Time is winding down for Walker Clock Co, but that doesn't mean time has run out for the loyal customers who turn to Ronald Walker and his crew to diligently repair their finely crafted clocks.
Walker says he is retiring at the end of the year because of medical reasons, but he says he hasn't forgotten the promises he's made to his customers.
Walker, longtime assistant Richard Heaton and Ginette Gearhart, an assistant for 19 years, will continue to work on clocks currently in his shop for service and will honor all warranties.
"I cannot continue to run up and down the roads and keep up the schedule," Walker said. He plans to stop accepting new business, he said, and Heaton is working to open a repair shop to take Walker's place after Walker's shop officially begins closing Jan. 1.
Walker opened his shop, which he built from a disassembled Army barracks, in 1974.
The shop behind his Martinez home is two stories, wall-to-wall with parts, tools and clocks in various states of repair dating back to the early 1700s.
Walker later branched out to Columbia and Charleston, S.C., driving to the cities once a week to pick up and drop off clocks with his wife, Paula, now deceased, or with Gearhart.
At one time, Walker said, he had nine people who worked with him in the shop.
"We started backing off (Columbia and Charleston) the first part of October," Walker said. "We're taking no new customers, just handling our old customers and taking clocks back. We're keeping Augusta full-fledged until (Jan. 1)."
Walker said that it will take about three months to close his business and that he plans to take about three months to get his health in order.
The retired 20-year Army veteran said his involvement with clocks started when he wanted a collection of clocks when he was stationed in Germany in 1954.
"My landlord paid me $10 to haul two grandfather clocks off to the dump because I had a car and he didn't," Walker said. "But I got to thinking about it, I could have kept the clocks and kept the $10, too."
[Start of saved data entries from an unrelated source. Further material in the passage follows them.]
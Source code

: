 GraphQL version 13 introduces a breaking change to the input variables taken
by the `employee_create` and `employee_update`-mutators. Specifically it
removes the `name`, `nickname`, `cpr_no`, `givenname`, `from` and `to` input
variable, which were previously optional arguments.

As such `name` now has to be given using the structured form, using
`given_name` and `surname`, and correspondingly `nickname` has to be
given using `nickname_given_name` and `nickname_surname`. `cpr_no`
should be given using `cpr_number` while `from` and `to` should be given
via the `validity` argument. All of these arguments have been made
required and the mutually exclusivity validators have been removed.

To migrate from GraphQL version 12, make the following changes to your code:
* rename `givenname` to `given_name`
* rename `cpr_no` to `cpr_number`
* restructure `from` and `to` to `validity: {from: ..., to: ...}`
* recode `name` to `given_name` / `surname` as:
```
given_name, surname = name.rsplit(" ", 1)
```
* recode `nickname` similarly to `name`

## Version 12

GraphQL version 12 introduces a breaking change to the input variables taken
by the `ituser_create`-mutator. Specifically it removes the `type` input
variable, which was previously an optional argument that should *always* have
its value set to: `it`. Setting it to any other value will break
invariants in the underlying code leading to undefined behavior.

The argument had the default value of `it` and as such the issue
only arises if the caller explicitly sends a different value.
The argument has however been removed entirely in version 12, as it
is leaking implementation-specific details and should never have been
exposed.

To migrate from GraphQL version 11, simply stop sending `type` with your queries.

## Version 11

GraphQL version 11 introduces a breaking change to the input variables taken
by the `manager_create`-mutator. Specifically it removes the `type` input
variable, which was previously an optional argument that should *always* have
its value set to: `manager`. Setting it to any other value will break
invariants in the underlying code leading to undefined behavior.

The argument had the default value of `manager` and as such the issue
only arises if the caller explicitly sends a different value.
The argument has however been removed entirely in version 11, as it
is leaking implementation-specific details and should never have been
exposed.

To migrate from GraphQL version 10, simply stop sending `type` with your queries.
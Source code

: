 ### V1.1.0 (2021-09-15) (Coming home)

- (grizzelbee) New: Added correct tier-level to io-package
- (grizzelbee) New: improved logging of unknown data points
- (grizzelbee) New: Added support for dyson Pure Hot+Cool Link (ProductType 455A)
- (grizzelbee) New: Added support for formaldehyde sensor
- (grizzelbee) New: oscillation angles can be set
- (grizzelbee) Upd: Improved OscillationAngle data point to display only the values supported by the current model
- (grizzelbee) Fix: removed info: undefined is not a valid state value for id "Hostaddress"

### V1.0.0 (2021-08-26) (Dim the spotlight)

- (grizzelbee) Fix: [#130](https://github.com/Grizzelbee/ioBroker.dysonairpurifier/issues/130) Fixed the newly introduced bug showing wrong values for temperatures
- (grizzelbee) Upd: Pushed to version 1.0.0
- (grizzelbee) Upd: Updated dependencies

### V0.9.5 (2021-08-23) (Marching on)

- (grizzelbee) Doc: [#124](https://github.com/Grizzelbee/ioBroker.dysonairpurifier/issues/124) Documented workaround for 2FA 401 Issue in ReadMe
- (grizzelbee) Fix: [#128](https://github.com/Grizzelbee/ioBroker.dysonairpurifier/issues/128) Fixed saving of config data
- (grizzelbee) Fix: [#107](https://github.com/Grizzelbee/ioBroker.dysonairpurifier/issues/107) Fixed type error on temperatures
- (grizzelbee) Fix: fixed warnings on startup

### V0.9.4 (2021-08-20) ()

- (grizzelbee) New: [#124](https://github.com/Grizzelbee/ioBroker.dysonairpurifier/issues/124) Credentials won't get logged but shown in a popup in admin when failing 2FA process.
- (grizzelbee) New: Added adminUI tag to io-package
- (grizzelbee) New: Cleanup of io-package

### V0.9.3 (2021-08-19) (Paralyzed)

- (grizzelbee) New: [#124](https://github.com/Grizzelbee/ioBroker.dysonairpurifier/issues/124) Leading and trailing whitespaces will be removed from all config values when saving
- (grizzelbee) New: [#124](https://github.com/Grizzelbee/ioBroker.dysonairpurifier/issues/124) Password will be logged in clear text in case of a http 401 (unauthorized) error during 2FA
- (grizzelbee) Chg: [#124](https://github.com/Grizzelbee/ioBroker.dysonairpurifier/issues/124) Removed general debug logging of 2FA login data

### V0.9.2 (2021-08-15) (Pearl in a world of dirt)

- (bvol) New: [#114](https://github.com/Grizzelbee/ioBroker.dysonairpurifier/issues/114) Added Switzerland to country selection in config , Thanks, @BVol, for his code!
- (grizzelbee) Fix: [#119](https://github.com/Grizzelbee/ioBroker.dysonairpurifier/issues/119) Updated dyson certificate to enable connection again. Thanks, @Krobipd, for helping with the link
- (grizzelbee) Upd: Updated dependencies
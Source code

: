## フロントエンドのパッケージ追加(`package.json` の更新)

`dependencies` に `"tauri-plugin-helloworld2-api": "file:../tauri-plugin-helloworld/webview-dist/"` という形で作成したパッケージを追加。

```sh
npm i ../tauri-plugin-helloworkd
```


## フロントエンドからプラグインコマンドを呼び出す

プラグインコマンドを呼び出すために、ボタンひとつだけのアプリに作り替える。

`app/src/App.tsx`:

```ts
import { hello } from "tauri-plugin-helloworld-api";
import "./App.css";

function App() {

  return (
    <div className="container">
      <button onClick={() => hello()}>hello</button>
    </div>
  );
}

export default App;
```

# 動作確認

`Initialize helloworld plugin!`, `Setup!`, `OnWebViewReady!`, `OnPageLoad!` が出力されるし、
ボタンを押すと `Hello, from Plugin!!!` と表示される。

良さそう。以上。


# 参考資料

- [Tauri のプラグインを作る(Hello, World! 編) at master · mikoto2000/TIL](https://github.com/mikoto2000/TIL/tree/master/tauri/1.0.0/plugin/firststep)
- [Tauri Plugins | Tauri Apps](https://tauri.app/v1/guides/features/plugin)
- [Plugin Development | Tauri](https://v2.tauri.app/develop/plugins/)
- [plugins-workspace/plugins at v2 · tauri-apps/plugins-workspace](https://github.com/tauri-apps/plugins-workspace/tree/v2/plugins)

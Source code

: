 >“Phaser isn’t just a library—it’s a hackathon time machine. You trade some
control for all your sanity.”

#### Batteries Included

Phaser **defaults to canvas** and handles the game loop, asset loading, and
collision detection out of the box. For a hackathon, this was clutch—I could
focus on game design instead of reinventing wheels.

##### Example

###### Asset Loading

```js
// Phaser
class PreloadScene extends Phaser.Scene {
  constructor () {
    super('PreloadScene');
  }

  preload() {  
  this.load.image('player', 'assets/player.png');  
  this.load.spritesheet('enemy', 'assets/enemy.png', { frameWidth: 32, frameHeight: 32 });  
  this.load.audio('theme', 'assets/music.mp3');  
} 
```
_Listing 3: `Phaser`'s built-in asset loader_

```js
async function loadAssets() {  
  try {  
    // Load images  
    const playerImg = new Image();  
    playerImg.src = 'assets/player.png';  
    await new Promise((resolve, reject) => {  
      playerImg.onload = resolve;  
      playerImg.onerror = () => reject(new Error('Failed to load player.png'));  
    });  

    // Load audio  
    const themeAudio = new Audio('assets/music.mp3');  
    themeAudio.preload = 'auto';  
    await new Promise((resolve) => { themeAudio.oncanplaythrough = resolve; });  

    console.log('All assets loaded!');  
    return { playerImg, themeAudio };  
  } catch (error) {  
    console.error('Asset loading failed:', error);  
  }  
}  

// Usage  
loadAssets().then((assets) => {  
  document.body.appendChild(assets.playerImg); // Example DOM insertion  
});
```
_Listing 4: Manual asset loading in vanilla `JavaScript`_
After being unable to find a repairman qualified to fix antique clocks in Germany, Walker began a four-year apprenticeship on his own time with a German clock repairman.
After a stint at Fort Gordon, Walker returned to Germany with the Signal Corps in Oberammergau and apprenticed with an antique-clock repairman for nine years.
"He never changed a part," Walker said. "You were not allowed to change a part.
"I was happy at that because I was dealing in nothing but antiques. You couldn't buy parts for the clocks we were working on. You had to make everything."
Walker had to design a unique clock movement before his mentor would permit him to finish the apprenticeship.
"I built something that no one in history has ever built," Walker said of a movement he built.
"There's no test on a piece of paper that can prove you're a clock man," he said. "As long as you can build a clock, you can fix a clock."
Walker said his retirement is more a temporary time to renew his health thana permanent end to his career.
"I don't think I'm going to miss much of anything," he said. "I think there's going to be enough work to take care of to (keep me busy)."